Kristian A. Kennedy

Missile Defence Security Dilemmas in Europe: A Return to History

Russia remains opposed to the deployment of a U.S. and NATO anti-ballistic missile (ABM) system in Europe, despite the shift from the planned installment of the Ground-Based Mid-Course Defense (GMD) to the European Phased Adaptive Approach (EPAA) and then to a truncated version of the latter. While GMD would have countered long-range missiles from the outset, interceptors capable of countering intercontinental ballistic missiles (ICBMs) were not part of the EPAA until its fourth phase, which would have taken effect in 2020 had the Obama administration not cancelled Phase IV of the program in March, 2011.

A recently declassified CIA Studies in Intelligence article details an earlier shift in ABM programs, namely the shift from the Reagan-era space-based Strategic Defense Initiative (SDI) to a narrower focus on ground-based ballistic missile defence (BMD) and theatre missile defence systems after 1991. While the publication date of the article has been redacted, it includes citations from as late as 2001. Appropriately titled “Different Times, Same Playbook,” the article illustrates the ways in which the security dynamics generated by missile defence programs have persisted notwithstanding changes in the European balance of power and the limited scope of ABM programs after the Cold War.
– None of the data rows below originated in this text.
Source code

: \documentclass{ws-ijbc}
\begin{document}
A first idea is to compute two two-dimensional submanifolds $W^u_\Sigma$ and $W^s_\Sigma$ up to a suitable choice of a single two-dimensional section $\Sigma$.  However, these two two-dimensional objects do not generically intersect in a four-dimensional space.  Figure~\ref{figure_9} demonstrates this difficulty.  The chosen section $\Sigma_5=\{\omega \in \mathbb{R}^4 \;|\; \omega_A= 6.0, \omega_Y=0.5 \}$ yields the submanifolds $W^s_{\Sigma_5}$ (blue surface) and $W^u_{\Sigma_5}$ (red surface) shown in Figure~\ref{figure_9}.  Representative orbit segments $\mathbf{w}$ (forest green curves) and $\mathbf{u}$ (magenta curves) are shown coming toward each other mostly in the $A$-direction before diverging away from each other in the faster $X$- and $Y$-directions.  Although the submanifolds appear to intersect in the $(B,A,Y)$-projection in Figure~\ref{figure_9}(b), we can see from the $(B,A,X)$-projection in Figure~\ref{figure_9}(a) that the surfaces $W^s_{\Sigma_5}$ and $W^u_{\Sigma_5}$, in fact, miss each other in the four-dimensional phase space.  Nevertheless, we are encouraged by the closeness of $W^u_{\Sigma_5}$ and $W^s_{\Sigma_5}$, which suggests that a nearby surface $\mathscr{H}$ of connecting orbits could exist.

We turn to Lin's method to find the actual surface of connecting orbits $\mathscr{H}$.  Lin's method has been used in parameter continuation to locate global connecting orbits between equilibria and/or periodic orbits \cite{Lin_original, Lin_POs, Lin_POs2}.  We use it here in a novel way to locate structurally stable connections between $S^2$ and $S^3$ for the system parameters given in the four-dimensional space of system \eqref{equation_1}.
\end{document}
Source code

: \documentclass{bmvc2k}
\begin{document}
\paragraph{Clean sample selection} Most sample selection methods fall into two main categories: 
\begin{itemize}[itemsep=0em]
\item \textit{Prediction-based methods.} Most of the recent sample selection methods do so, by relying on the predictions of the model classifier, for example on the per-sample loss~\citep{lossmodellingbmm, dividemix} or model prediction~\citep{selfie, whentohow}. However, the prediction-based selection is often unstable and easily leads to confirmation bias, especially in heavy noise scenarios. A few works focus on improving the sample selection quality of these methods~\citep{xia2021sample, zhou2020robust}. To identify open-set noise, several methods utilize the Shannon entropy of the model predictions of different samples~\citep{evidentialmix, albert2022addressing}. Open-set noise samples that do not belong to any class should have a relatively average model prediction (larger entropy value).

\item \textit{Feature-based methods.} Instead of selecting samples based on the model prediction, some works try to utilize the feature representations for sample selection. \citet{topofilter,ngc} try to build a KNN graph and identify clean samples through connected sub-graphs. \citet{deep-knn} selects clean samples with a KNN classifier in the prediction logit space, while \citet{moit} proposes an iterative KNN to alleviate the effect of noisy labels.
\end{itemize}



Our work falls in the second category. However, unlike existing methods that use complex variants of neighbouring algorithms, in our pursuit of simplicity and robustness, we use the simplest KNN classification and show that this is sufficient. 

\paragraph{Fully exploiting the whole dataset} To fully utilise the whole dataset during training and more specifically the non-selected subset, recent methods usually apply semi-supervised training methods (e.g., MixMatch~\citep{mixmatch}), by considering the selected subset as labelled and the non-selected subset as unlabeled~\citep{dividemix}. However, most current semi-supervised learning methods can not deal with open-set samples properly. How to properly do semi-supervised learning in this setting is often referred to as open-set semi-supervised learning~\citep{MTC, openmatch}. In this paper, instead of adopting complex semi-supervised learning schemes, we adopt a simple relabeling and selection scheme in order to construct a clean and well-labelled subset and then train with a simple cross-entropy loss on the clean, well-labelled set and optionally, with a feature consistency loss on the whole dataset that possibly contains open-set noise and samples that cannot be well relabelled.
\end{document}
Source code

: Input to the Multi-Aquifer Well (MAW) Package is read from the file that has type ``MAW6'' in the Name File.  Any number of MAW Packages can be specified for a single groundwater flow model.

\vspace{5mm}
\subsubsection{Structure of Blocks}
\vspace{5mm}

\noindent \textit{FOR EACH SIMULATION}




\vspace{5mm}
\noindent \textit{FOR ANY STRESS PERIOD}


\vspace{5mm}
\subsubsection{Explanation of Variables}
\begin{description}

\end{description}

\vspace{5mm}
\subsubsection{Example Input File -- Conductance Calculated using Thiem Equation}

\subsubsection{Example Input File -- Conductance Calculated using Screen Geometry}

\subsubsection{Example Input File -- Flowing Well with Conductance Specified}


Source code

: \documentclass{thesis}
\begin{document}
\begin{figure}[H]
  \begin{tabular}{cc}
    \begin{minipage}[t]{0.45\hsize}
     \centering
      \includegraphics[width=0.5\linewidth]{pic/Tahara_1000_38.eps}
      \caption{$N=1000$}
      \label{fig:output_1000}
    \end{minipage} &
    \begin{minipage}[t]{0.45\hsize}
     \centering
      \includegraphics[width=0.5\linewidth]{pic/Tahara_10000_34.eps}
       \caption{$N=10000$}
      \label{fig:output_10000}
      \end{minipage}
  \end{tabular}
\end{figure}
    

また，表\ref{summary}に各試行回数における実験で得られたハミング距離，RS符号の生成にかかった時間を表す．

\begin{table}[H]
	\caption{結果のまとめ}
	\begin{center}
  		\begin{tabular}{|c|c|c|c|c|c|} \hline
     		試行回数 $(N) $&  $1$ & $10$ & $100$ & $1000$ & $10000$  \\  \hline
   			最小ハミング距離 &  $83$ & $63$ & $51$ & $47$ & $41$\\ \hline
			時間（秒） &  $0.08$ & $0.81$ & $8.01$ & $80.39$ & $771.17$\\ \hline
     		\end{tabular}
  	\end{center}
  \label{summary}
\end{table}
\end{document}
“Different Times, Same Playbook” notes that Yuri Andropov, the General-Secretary of the Communist Party of the Soviet Union between 1982 and 1984, contemplated increasing the number of Soviet offensive missiles, reinforcing missile silos, adding decoys to missiles, and surreptitiously deploying the feared SS-20 intermediate-range nuclear missile in response to SDI. These measures were meant to put pressure on the US to end the “Star Wars” program, but ultimately failed as a result of the constraints the arms race imposed on the Soviet command economy.

The shift in US military BMD policies since the end of the Cold War has not allayed Moscow’s concerns about its capacity for retaliation. Russian thinking on BMD is still informed by the view expressed by former Russian foreign minister, Igor Ivanov, in the September-October 2000 issue of Foreign Affairs, that even limited missile shields have “global potentials” built into them. The Studies in Intelligence article notes that America’s military ascendancy, Western involvement in the former Yugoslavia, and the expansion of NATO membership to include countries from Central and Eastern Europe all fueled Moscow’s BMD anxieties.

Moscow has responded to post-Cold War BMD plans with threats to deploy countermeasures, in a repeat of its response to SDI in the 1980s. The article recounts how Moscow hoped to increase the number of multiple independently-targeted re-entry vehicles (MIRVs) on the SS-27 Sickle, an ICBM designed to penetrate ABM defences. By 2016, Russia’s Strategic Missile Forces (SMFs) aim to deploy the RS-26 Rubezh, a missile Russia’s deputy prime minister dubbed an “ABM killer”. As it did in the 1980s, Moscow has initiated a diplomatic track designed to put pressure on Washington and its European allies to abandon proposals for an anti-missile system in Europe.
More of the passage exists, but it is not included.